Innovation and Choice

Tuesday, February 5, 2013

Wikimedia Commons
Wikimedia Commons    

Innovation is about making the possible desirable and the desirable possible. But which direction innovation takes depends in large part on how we express those desires.

 

I wrote earlier about the market for lemons, in which information asymmetry prevents the emergence of market alternatives to Genetically Modified Organism-based foods.

In your responses and conversations it's clear this issue reflects a much broader effect on both innovation in general and the pursuit of sustaining innovations in particular. What I want to explore in this post is whether this kind of ignorance - created by restricting access to knowledge - shapes the course of innovation.

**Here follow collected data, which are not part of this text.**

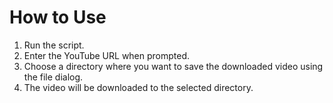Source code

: # How to Use
1. Run the script.
2. Enter the YouTube URL when prompted.
3. Choose a directory where you want to save the downloaded video using the file dialog.
4. The video will be downloaded to the selected directory.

Innovation is about making the possible desirable and the desirable possible. But which direction innovation takes depends in large part on how we express those desires. For good or bad, we express them, and thus shape the direction of innovation, with the choices we make from what's available.

Henry Ford's famous quip, "They can have any color, so long as it's black," worked so long as nobody had a choice. A decade later, General Motors recognized that one black car didn't fit all customers and began offering a wide variety of different makes and models, different colors and options. That choice then drove decades of experimentation and innovation in automobile design and engine technology. Indeed, the nobody believed there was a market for mini-vans until Chrysler introduced one in the early 1980's and found, as one executive noted, there was a market "a lot bigger than we had imagined.''

So what happens when we weren't not allowed to know the color of our cars or the presence of GMO foods in our pantry? For one thing, it means we can't collectively express our desires relative to those choices. And it means that established interests - dominant corporations, for example - can control the direction of innovation by controlling the presence of choice in the market.

Consider the following behaviors:

GMO foods: California's Prop 37, which would have required labeling foods containing GMO ingredients, was defeated, as its corporate opponents outspent supporters $46 million to $9 million.

Gun violence: Lobbying and political pressure by the National Rifle Association has led Congress to prohibit federal agencies such as the Centers for Disease Control and Prevention (CDC) and the National Institutes of Health (NIH) from funding research that could be used to promote gun control.

The use of antibiotics in livestock: Industrial use of antibiotics in food animal production is collected by the U.S. Food and Drug Administration, but, under pressure by established producers, is released only in aggregate form to protect "confidential commercial information." This is  despite the dangerous and growing public health threat of antibiotic resistant bacteria prevalent in livestock production and harmful to humans.

Fracking fluids: Hydraulic Fracturing, or "fracking," is the practice of injecting a mix of steam and toxic chemicals at high pressure deep into the ground to release the gas trapped there. The procedure has raised concerns, and findings, of contamination of local drinking water. However, journalists, scientists, and residents living near fracking sites complain that corporations have suppressed research findings from court cases.

Smoking: Not to trot out an old favorite, but documents later made available reveal that cigarette companies suppressed research (and publication of existing findings) into the links between smoking and lung cancer for beginning in the early 1960s.

Campaign contributions: A last example of the competitive value of ignorance comes from the court ruling, Citizens United, that enabled corporations and the subsequent flood of corporate contributions to political campaigns. Senate Republicans blocked legislation requiring transparency into which firms give, how much, and how often.

It's not clear whether consumers would make different choices given this information. Not everyone needs to. Just enough to be noticed and to draw new investments in experimentation and innovation in different directions.

There are times when protecting corporate secrets is essential to rewarding investments in innovation. But it seems there are other times when the same policies actually may suppress that same innovation.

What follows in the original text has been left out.